「で?結局、店はどうするん?」
みくはもう何度となく携帯で時間を確かめていた。
そろそろ始発が走り出す。
「う~ん。辞めると思う、このまま」
みくはもともと大きい目をさらに大きくさせて
「ほんまあ?部長、許さんと思うけどなあ」
そうだね、エリは答える。
大金が入ったし、ラブリッシュに戻る気はもうなかった。
だがこれ以上休めば飛んだと思われるのは間違いない。その状態を続ければまだまだ稼ぎ頭のエリを手放すまいと部長はあらゆる手を使ってくるだろう。
家族に知られるわけにはいかなかった。
しかし部長はきっと家まで来るだろう。
かといって正当な理由が見当たらない。大学との両立が難しくなったと言ったところで部長は認めないだろう。就職が決まるにはまだ少しある。
「飛ぶんは難しいなあ」
みくはそう言いながらまた携帯を見る。
それをやめてほしいとエリは思う。
「どうしよっかな。やっぱり言った方がいいってことだよね」
「そうやね、もう絶対辞めたいって意志を伝えればしつこく色々は言ってくるやろうけど最終的には諦めると思うで」
頷きながらエリは明日にでも部長に電話しようと決めた。
「エリちゃん、始発・・・」
みくは言ってエリを少し見た。
「そっか、そうだね」
エリは笑って財布を取り出す。
割り勘では合わない位みくは飲んだし食べていた。みくは少し多めに出した。
そういうことが自然とできるのは凄いと思う反面、男の前でもそうだったらきっと可愛げがないか、いいように扱われるだろうなと思った。
「またすぐ逢えるかな」
みくは笑って頷いた。
「あたしは当分店辞めんからさ。

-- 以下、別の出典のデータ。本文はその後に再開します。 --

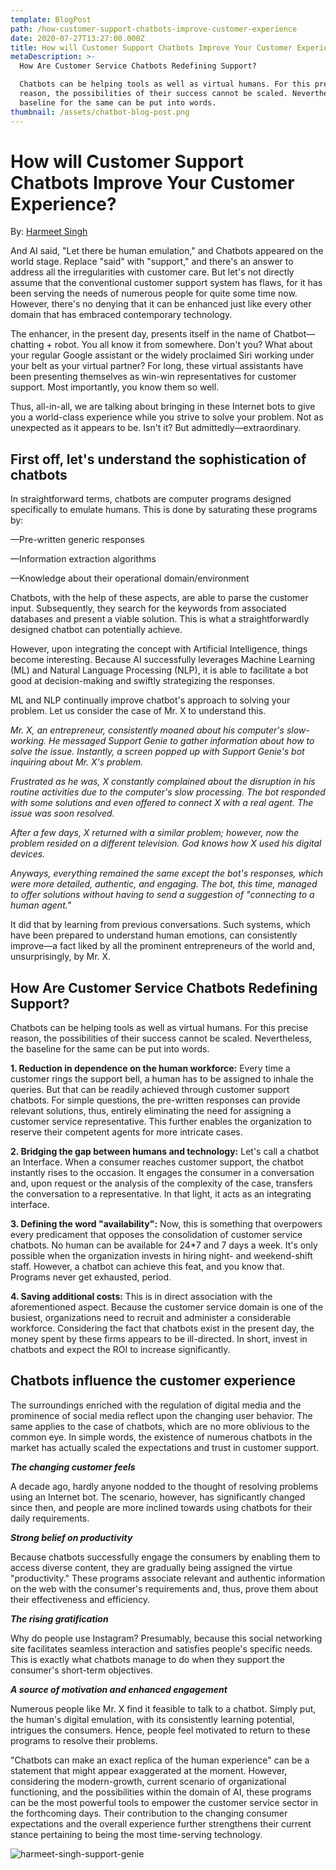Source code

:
 ```yaml
---
template: BlogPost
path: /how-customer-support-chatbots-improve-customer-experience
date: 2020-07-27T13:27:00.000Z
title: How will Customer Support Chatbots Improve Your Customer Experience?
metaDescription: >-
  How Are Customer Service Chatbots Redefining Support?

  Chatbots can be helping tools as well as virtual humans. For this precise
  reason, the possibilities of their success cannot be scaled. Nevertheless, the
  baseline for the same can be put into words.
thumbnail: /assets/chatbot-blog-post.png
---
```

# **How will Customer Support Chatbots Improve Your Customer Experience?**

By: [Harmeet Singh](https://www.linkedin.com/in/harmeet-singh-402aa3160)

And AI said, "Let there be human emulation," and Chatbots appeared on the world stage. Replace "said" with "support," and there's an answer to address all the irregularities with customer care. But let's not directly assume that the conventional customer support system has flaws, for it has been serving the needs of numerous people for quite some time now. However, there's no denying that it can be enhanced just like every other domain that has embraced contemporary technology. 

The enhancer, in the present day, presents itself in the name of Chatbot—chatting + robot. You all know it from somewhere. Don't you? What about your regular Google assistant or the widely proclaimed Siri working under your belt as your virtual partner? For long, these virtual assistants have been presenting themselves as win-win representatives for customer support. Most importantly, you know them so well.

Thus, all-in-all, we are talking about bringing in these Internet bots to give you a world-class experience while you strive to solve your problem. Not as unexpected as it appears to be. Isn't it? But admittedly—extraordinary.

## **First off, let's understand the sophistication of chatbots**

In straightforward terms, chatbots are computer programs designed specifically to emulate humans. This is done by saturating these programs by:

—Pre-written generic responses

—Information extraction algorithms

—Knowledge about their operational domain/environment

Chatbots, with the help of these aspects, are able to parse the customer input. Subsequently, they search for the keywords from associated databases and present a viable solution. This is what a straightforwardly designed chatbot can potentially achieve. 

However, upon integrating the concept with Artificial Intelligence, things become interesting. Because AI successfully leverages Machine Learning (ML) and Natural Language Processing (NLP), it is able to facilitate a bot good at decision-making and swiftly strategizing the responses.  

ML and NLP continually improve chatbot's approach to solving your problem. Let us consider the case of Mr. X to understand this. 

_Mr. X, an entrepreneur, consistently moaned about his computer's slow-working. He messaged Support Genie to gather information about how to solve the issue. Instantly, a screen popped up with Support Genie's bot inquiring about Mr. X's problem._ 

_Frustrated as he was, X constantly complained about the disruption in his routine activities due to the computer's slow processing. The bot responded with some solutions and even offered to connect X with a real agent. The issue was soon resolved._

_After a few days, X returned with a similar problem; however, now the problem resided on a different television. God knows how X used his digital devices._

_Anyways, everything remained the same except the bot's responses, which were more detailed, authentic, and engaging. The bot, this time, managed to offer solutions without having to send a suggestion of "connecting to a human agent."_

It did that by learning from previous conversations. Such systems, which have been prepared to understand human emotions, can consistently improve—a fact liked by all the prominent entrepreneurs of the world and, unsurprisingly, by Mr. X. 

## **How Are Customer Service Chatbots Redefining Support?**

Chatbots can be helping tools as well as virtual humans. For this precise reason, the possibilities of their success cannot be scaled. Nevertheless, the baseline for the same can be put into words. 

**1.	Reduction in dependence on the human workforce:** Every time a customer rings the support bell, a human has to be assigned to inhale the queries. But that can be readily achieved through customer support chatbots. For simple questions, the pre-written responses can provide relevant solutions, thus, entirely eliminating the need for assigning a customer service representative. This further enables the organization to reserve their competent agents for more intricate cases. 

**2.	Bridging the gap between humans and technology:** Let's call a chatbot an Interface. When a consumer reaches customer support, the chatbot instantly rises to the occasion. It engages the consumer in a conversation and, upon request or the analysis of the complexity of the case, transfers the conversation to a representative. In that light, it acts as an integrating interface.

**3.	Defining the word "availability":** Now, this is something that overpowers every predicament that opposes the consolidation of customer service chatbots. No human can be available for 24*7 and 7 days a week. It's only possible when the organization invests in hiring night- and weekend-shift staff. However, a chatbot can achieve this feat, and you know that. Programs never get exhausted, period.

**4.	Saving additional costs:** This is in direct association with the aforementioned aspect. Because the customer service domain is one of the busiest, organizations need to recruit and administer a considerable workforce. Considering the fact that chatbots exist in the present day, the money spent by these firms appears to be ill-directed. In short, invest in chatbots and expect the ROI to increase significantly.

## **Chatbots influence the customer experience**

The surroundings enriched with the regulation of digital media and the prominence of social media reflect upon the changing user behavior. The same applies to the case of chatbots, which are no more oblivious to the common eye. In simple words, the existence of numerous chatbots in the market has actually scaled the expectations and trust in customer support. 

**_The changing customer feels_**

A decade ago, hardly anyone nodded to the thought of resolving problems using an Internet bot. The scenario, however, has significantly changed since then, and people are more inclined towards using chatbots for their daily requirements. 

**_Strong belief on productivity_**

Because chatbots successfully engage the consumers by enabling them to access diverse content, they are gradually being assigned the virtue "productivity." These programs associate relevant and authentic information on the web with the consumer's requirements and, thus, prove them about their effectiveness and efficiency. 

**_The rising gratification_**

Why do people use Instagram? Presumably, because this social networking site facilitates seamless interaction and satisfies people's specific needs. This is exactly what chatbots manage to do when they support the consumer's short-term objectives. 

**_A source of motivation and enhanced engagement_**

Numerous people like Mr. X find it feasible to talk to a chatbot. Simply put, the human's digital emulation, with its consistently learning potential, intrigues the consumers. Hence, people feel motivated to return to these programs to resolve their problems. 

"Chatbots can make an exact replica of the human experience" can be a statement that might appear exaggerated at the moment. However, considering the modern-growth, current scenario of organizational functioning, and the possibilities within the domain of AI, these programs can be the most powerful tools to empower the customer service sector in the forthcoming days. Their contribution to the changing consumer expectations and the overall experience further strengthens their current stance pertaining to being the most time-serving technology.

![harmeet-singh-support-genie](/assets/harmeet-singh-linkedin.png "Harmeet Singh")
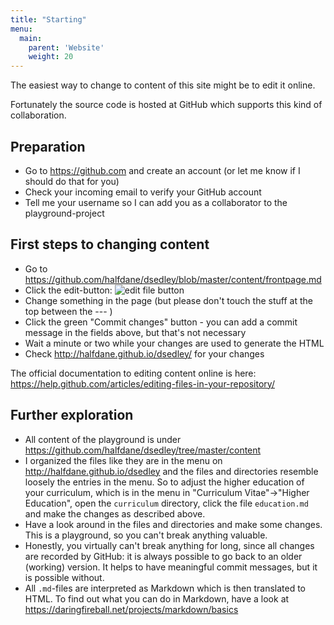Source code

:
 ```yaml
---
title: "Starting"
menu:
  main:
    parent: 'Website'
    weight: 20
---
```


The easiest way to change to content of this site might be to edit it online.

Fortunately the source code is hosted at GitHub which supports this kind of collaboration.

## Preparation
- Go to https://github.com and create an account (or let me know if I should do that for you)
- Check your incoming email to verify your GitHub account
- Tell me your username so I can add you as a collaborator to the playground-project

## First steps to changing content
- Go to https://github.com/halfdane/dsedley/blob/master/content/frontpage.md
- Click the edit-button: ![edit file button](https://help.github.com/assets/images/help/repository/edit-file-edit-button.png)
- Change something in the page (but please don't touch the stuff at the top between the --- )
- Click the green "Commit changes" button - you can add a commit message in the fields above, but that's not necessary
- Wait a minute or two while your changes are used to generate the HTML
- Check http://halfdane.github.io/dsedley/ for your changes

The official documentation to editing content online is here: https://help.github.com/articles/editing-files-in-your-repository/

## Further exploration
- All content of the playground is under https://github.com/halfdane/dsedley/tree/master/content
- I organized the files like they are in the menu on http://halfdane.github.io/dsedley and the files and directories resemble loosely the entries in the menu.
So to adjust the higher education of your curriculum, which is in the menu in "Curriculum Vitae"->"Higher Education", open the `curriculum` directory, click the file `education.md` and make the changes as described above. 
- Have a look around in the files and directories and make some changes. This is a playground, so you can't break anything valuable. 
- Honestly, you virtually can't break anything for long, since all changes are recorded by GitHub: it is always possible to go back to an older (working) version. It helps to have meaningful commit messages, but it is possible without.
- All `.md`-files are interpreted as Markdown which is then translated to HTML. To find out what you can do in Markdown, have a look at https://daringfireball.net/projects/markdown/basics

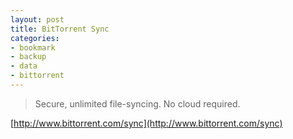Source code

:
 ```yaml
---
layout: post
title: BitTorrent Sync
categories:
- bookmark
- backup
- data
- bittorrent
---
```


> Secure, unlimited file-syncing. No cloud required.

[http://www.bittorrent.com/sync](http://www.bittorrent.com/sync)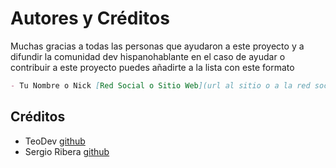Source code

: # Autores y Créditos

Muchas gracias a todas las personas que ayudaron a este proyecto y a difundir la comunidad dev hispanohablante en el caso de ayudar o contribuir a este proyecto puedes añadirte a la lista con este formato

```markdown
- Tu Nombre o Nick [Red Social o Sitio Web](url al sitio o a la red social)
```

## Créditos

- TeoDev [github](https://github.com/TeoDev1611)
- Sergio Ribera [github](https://github.com/SergioRibera)
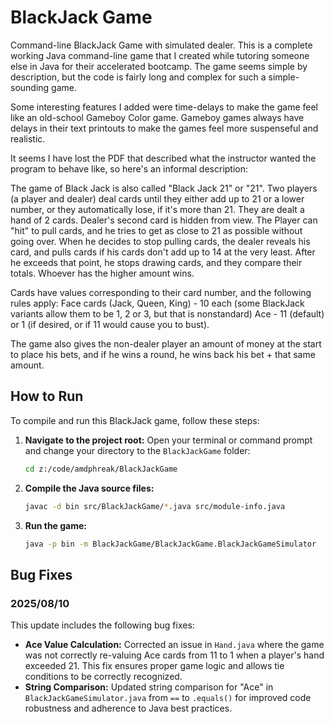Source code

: # BlackJack Game

Command-line BlackJack Game with simulated dealer. This is a complete working Java command-line game that I created while tutoring someone else in Java for their accelerated bootcamp. The game seems simple by description, but the code is fairly long and complex for such a simple-sounding game.

Some interesting features I added were time-delays to make the game feel like an old-school Gameboy Color game. Gameboy games always have delays in their text printouts to make the games feel more suspenseful and realistic.

It seems I have lost the PDF that described what the instructor wanted the program to behave like, so here's an informal description:

The game of Black Jack is also called "Black Jack 21" or "21". Two players (a player and dealer) deal cards until they either add up to 21 or a lower number, or they automatically lose, if it's more than 21. They are dealt a hand of 2 cards. Dealer's second card is hidden from view. The Player can "hit" to pull cards, and he tries to get as close to 21 as possible without going over. When he decides to stop pulling cards, the dealer reveals his card, and pulls cards if his cards don't add up to 14 at the very least. After he exceeds that point, he stops drawing cards, and they compare their totals. Whoever has the higher amount wins.

Cards have values corresponding to their card number, and the following rules apply: Face cards (Jack, Queen, King) - 10 each (some BlackJack variants allow them to be 1, 2 or 3, but that is nonstandard) Ace - 11 (default) or 1 (if desired, or if 11 would cause you to bust).

The game also gives the non-dealer player an amount of money at the start to place his bets, and if he wins a round, he wins back his bet + that same amount.



## How to Run

To compile and run this BlackJack game, follow these steps:

1. **Navigate to the project root:** Open your terminal or command prompt and change your directory to the `BlackJackGame` folder:

   ```sh
   cd z:/code/amdphreak/BlackJackGame
   ```

2. **Compile the Java source files:**

   ```sh
   javac -d bin src/BlackJackGame/*.java src/module-info.java
   ```

3. **Run the game:**

   ```sh
   java -p bin -m BlackJackGame/BlackJackGame.BlackJackGameSimulator
   ```

## Bug Fixes

### 2025/08/10

This update includes the following bug fixes:

* **Ace Value Calculation:** Corrected an issue in `Hand.java` where the game was not correctly re-valuing Ace cards from 11 to 1 when a player's hand exceeded 21. This fix ensures proper game logic and allows tie conditions to be correctly recognized.
* **String Comparison:** Updated string comparison for "Ace" in `BlackJackGameSimulator.java` from `==` to `.equals()` for improved code robustness and adherence to Java best practices.
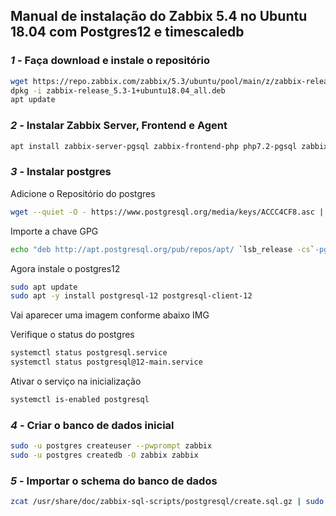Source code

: ## Manual de instalação do Zabbix 5.4 no Ubuntu 18.04 com Postgres12 e timescaledb

### *1* - Faça download e instale o repositório
```sh
wget https://repo.zabbix.com/zabbix/5.3/ubuntu/pool/main/z/zabbix-release/zabbix-release_5.3-1+ubuntu18.04_all.deb
dpkg -i zabbix-release_5.3-1+ubuntu18.04_all.deb
apt update
```
### *2* - Instalar Zabbix Server, Frontend e Agent
```sh
apt install zabbix-server-pgsql zabbix-frontend-php php7.2-pgsql zabbix-nginx-conf zabbix-sql-scripts zabbix-agent
```

### *3* - Instalar postgres
Adicione o Repositório do postgres
```sh
wget --quiet -O - https://www.postgresql.org/media/keys/ACCC4CF8.asc | sudo apt-key add -
```
Importe a chave GPG
```sh
echo "deb http://apt.postgresql.org/pub/repos/apt/ `lsb_release -cs`-pgdg main" |sudo tee  /etc/apt/sources.list.d/pgdg.list
```
Agora instale o postgres12
```sh
sudo apt update
sudo apt -y install postgresql-12 postgresql-client-12
```
Vai aparecer uma imagem conforme abaixo
IMG

Verifique o status do postgres
```sh
systemctl status postgresql.service
systemctl status postgresql@12-main.service
```
Ativar o serviço na inicialização
```sh
systemctl is-enabled postgresql
```



### *4* - Criar o banco de dados inicial
```sh
sudo -u postgres createuser --pwprompt zabbix
sudo -u postgres createdb -O zabbix zabbix
```

### *5* - Importar o schema do banco de dados
```sh
zcat /usr/share/doc/zabbix-sql-scripts/postgresql/create.sql.gz | sudo -u zabbix psql zabbix
```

またこんなふうに飲もうや」
まだ外は薄暗かった。やがて日が昇る。
みくとの約束だけを握り締めてエリは前を見る。
「またね」
JRの改札でみくと別れた。みくが笑顔で手を振る。エリもつられて手を振った。
またね。
またね。
エリはホームに向かって歩き出した。
それから長い間2人が逢う事はなかった。